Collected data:

============================================================

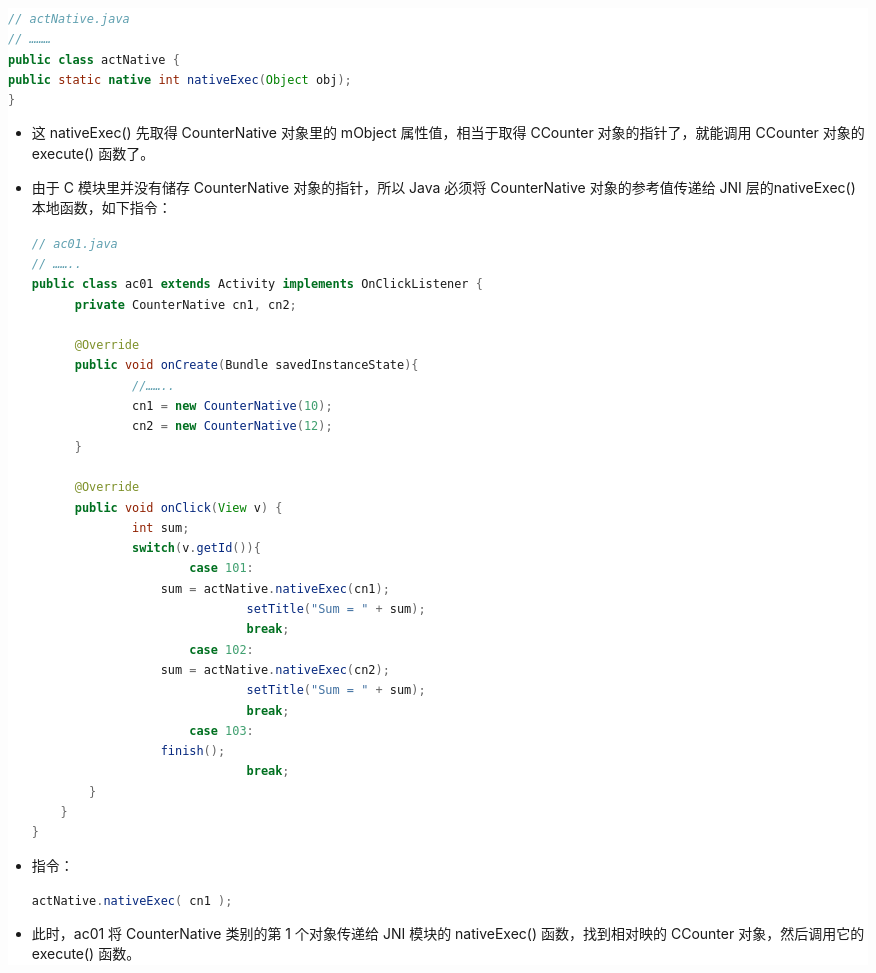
 ```java
// actNative.java
// ………
public class actNative {
public static native int nativeExec(Object obj);
}
```

* 这 nativeExec() 先取得 CounterNative 对象里的 mObject 属性值，相当于取得 CCounter 对象的指针了，就能调用 CCounter 对象的 execute() 函数了。

* 由于 C 模块里并没有储存 CounterNative 对象的指针，所以 Java 必须将 CounterNative 对象的参考值传递给 JNI 层的nativeExec() 本地函数，如下指令：

  ```java
  // ac01.java
  // ……..
  public class ac01 extends Activity implements OnClickListener {
  		private CounterNative cn1, cn2;
    
  		@Override 
    	public void onCreate(Bundle savedInstanceState){
  				//……..
  				cn1 = new CounterNative(10);
  				cn2 = new CounterNative(12);
  		}
    
    	@Override 
    	public void onClick(View v) {
  				int sum;
  				switch(v.getId()){
  						case 101: 
              		sum = actNative.nativeExec(cn1);
  								setTitle("Sum = " + sum);
  								break;
  						case 102: 
              		sum = actNative.nativeExec(cn2);
  								setTitle("Sum = " + sum);
  								break;
  						case 103: 
              		finish(); 
  								break;
          }
      }
  }
  ```

* 指令：

  ```java
  actNative.nativeExec( cn1 );
  ```

* 此时，ac01 将 CounterNative 类别的第 1 个对象传递给 JNI 模块的 nativeExec() 函数，找到相对映的 CCounter 对象，然后调用它的 execute() 函数。
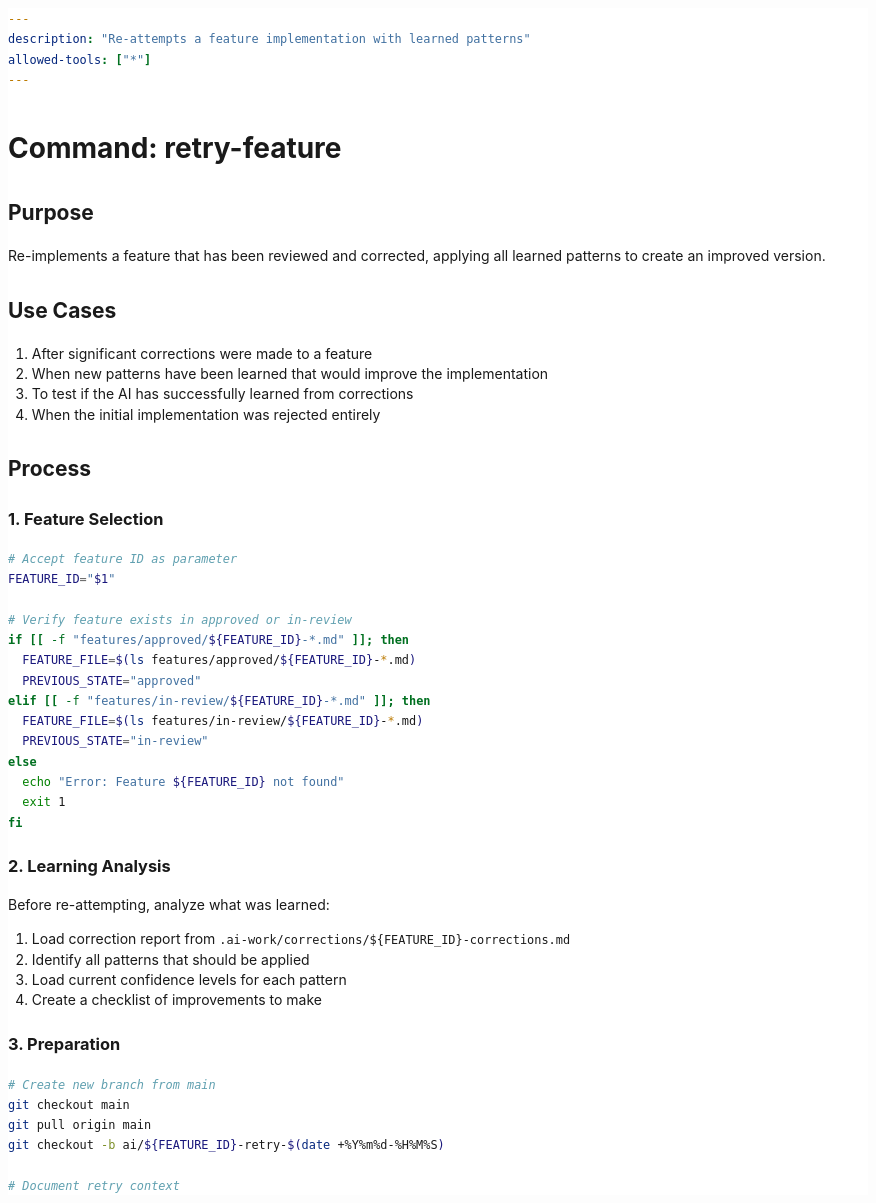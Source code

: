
 ```yaml
---
description: "Re-attempts a feature implementation with learned patterns"
allowed-tools: ["*"]
---
```


# Command: retry-feature

## Purpose
Re-implements a feature that has been reviewed and corrected, applying all learned patterns to create an improved version.

## Use Cases
1. After significant corrections were made to a feature
2. When new patterns have been learned that would improve the implementation
3. To test if the AI has successfully learned from corrections
4. When the initial implementation was rejected entirely

## Process

### 1. Feature Selection
```bash
# Accept feature ID as parameter
FEATURE_ID="$1"

# Verify feature exists in approved or in-review
if [[ -f "features/approved/${FEATURE_ID}-*.md" ]]; then
  FEATURE_FILE=$(ls features/approved/${FEATURE_ID}-*.md)
  PREVIOUS_STATE="approved"
elif [[ -f "features/in-review/${FEATURE_ID}-*.md" ]]; then
  FEATURE_FILE=$(ls features/in-review/${FEATURE_ID}-*.md)
  PREVIOUS_STATE="in-review"
else
  echo "Error: Feature ${FEATURE_ID} not found"
  exit 1
fi
```

### 2. Learning Analysis
Before re-attempting, analyze what was learned:

1. Load correction report from `.ai-work/corrections/${FEATURE_ID}-corrections.md`
2. Identify all patterns that should be applied
3. Load current confidence levels for each pattern
4. Create a checklist of improvements to make

### 3. Preparation
```bash
# Create new branch from main
git checkout main
git pull origin main
git checkout -b ai/${FEATURE_ID}-retry-$(date +%Y%m%d-%H%M%S)

# Document retry context
```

============================================================

**YOUR ASSIGNMENT:** Return all the records exactly. Skip the pictures.

**RESPONSE TO THE TASK:**
 ```java
// actNative.java
// ………
public class actNative {
public static native int nativeExec(Object obj);
}
```

* 这 nativeExec() 先取得 CounterNative 对象里的 mObject 属性值，相当于取得 CCounter 对象的指针了，就能调用 CCounter 对象的 execute() 函数了。

* 由于 C 模块里并没有储存 CounterNative 对象的指针，所以 Java 必须将 CounterNative 对象的参考值传递给 JNI 层的nativeExec() 本地函数，如下指令：

  ```java
  // ac01.java
  // ……..
  public class ac01 extends Activity implements OnClickListener {
  		private CounterNative cn1, cn2;
    
  		@Override 
    	public void onCreate(Bundle savedInstanceState){
  				//……..
  				cn1 = new CounterNative(10);
  				cn2 = new CounterNative(12);
  		}
    
    	@Override 
    	public void onClick(View v) {
  				int sum;
  				switch(v.getId()){
  						case 101: 
              		sum = actNative.nativeExec(cn1);
  								setTitle("Sum = " + sum);
  								break;
  						case 102: 
              		sum = actNative.nativeExec(cn2);
  								setTitle("Sum = " + sum);
  								break;
  						case 103: 
              		finish(); 
  								break;
          }
      }
  }
  ```

* 指令：

  ```java
  actNative.nativeExec( cn1 );
  ```

* 此时，ac01 将 CounterNative 类别的第 1 个对象传递给 JNI 模块的 nativeExec() 函数，找到相对映的 CCounter 对象，然后调用它的 execute() 函数。
Source code

:
 ```yaml
---
description: "Re-attempts a feature implementation with learned patterns"
allowed-tools: ["*"]
---
```


# Command: retry-feature

## Purpose
Re-implements a feature that has been reviewed and corrected, applying all learned patterns to create an improved version.

## Use Cases
1. After significant corrections were made to a feature
2. When new patterns have been learned that would improve the implementation
3. To test if the AI has successfully learned from corrections
4. When the initial implementation was rejected entirely

## Process

### 1. Feature Selection
```bash
# Accept feature ID as parameter
FEATURE_ID="$1"

# Verify feature exists in approved or in-review
if [[ -f "features/approved/${FEATURE_ID}-*.md" ]]; then
  FEATURE_FILE=$(ls features/approved/${FEATURE_ID}-*.md)
  PREVIOUS_STATE="approved"
elif [[ -f "features/in-review/${FEATURE_ID}-*.md" ]]; then
  FEATURE_FILE=$(ls features/in-review/${FEATURE_ID}-*.md)
  PREVIOUS_STATE="in-review"
else
  echo "Error: Feature ${FEATURE_ID} not found"
  exit 1
fi
```

### 2. Learning Analysis
Before re-attempting, analyze what was learned:

1. Load correction report from `.ai-work/corrections/${FEATURE_ID}-corrections.md`
2. Identify all patterns that should be applied
3. Load current confidence levels for each pattern
4. Create a checklist of improvements to make

### 3. Preparation
```bash
# Create new branch from main
git checkout main
git pull origin main
git checkout -b ai/${FEATURE_ID}-retry-$(date +%Y%m%d-%H%M%S)

# Document retry context
```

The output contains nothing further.